Different colors, but that same feeling of success.
Kentucky closed the first half with a 13-4 run and opened the second with a 15-2 spurt, but Macy's Morehead State squad played mostly even with the No. 10 Wildcats the rest of the night in a respect-earning 94-75 loss.
Making his coaching debut against Kentucky in 1997, Macy watched as the Eagles trailed 48-20 at the half and saw the Cats record more blocked shots (8) than his team had field goals (6). Morehead State never challenged in that contest, falling 88-49.
This time around, the Eagles led on five occasions in the first half, including a four-point margin with 8:26 remaining.
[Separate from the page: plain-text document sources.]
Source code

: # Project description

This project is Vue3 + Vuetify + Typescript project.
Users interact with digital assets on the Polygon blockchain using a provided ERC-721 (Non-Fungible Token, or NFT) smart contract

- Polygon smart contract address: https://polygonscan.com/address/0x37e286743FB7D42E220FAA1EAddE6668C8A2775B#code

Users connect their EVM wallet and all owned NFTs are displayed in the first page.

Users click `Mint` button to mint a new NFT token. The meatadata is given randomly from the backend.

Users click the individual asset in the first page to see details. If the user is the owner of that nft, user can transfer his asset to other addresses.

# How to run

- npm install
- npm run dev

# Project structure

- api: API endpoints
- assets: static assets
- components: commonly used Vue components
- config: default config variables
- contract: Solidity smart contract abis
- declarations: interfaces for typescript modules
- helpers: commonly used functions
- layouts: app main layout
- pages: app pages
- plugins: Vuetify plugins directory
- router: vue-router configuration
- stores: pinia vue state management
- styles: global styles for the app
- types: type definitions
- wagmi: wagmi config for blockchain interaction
Guards Ricky Minard, Marquis Sykes and Chez Marks were routinely beating UK defenders off the dribble and finishing shots to keep the heavy underdogs in the game.
"Morehead's an improved team," Kentucky coach Tubby Smith said. "Very athletic."
Superior size and depth of talent proved to be the difference for Kentucky (2-1), which got 23 points from Tayshaun Prince, 20 from Keith Bogans and held a 48-30 rebounding advantage. The Cats' 48-28 edge in points scored in the paint nearly mirrored the final margin.
"It was good to play better tonight and get a win," Smith said. "We still didn't shoot the ball as well as I had hoped, but I still saw a lot of positive things."
The Cats shot 51 percent (36 of 71) from the field and racked up 25 assists, but hit only eight of 30 from 3-point range and committed 18 turnovers.
"We didn't feel like we played that well," Prince said. "There's a lot of things to work on. I thought we probably took some 3s too fast when we should have made an extra pass against their (2-3) zone."
"We still don't have everybody on the same page," Smith said. "...The chemistry is not there. You can tell. With 18 turnovers, there's not a smoothness or smooth flow to our offense at all."
The return of senior point guard J.P. Blevins from an ankle injury did little to improve the inconsistent UK offense. Blevins failed to score and recorded a modest three assists in 22 minutes of action. Backup Cliff Hawkins recorded eight points and two assists in 13 minutes.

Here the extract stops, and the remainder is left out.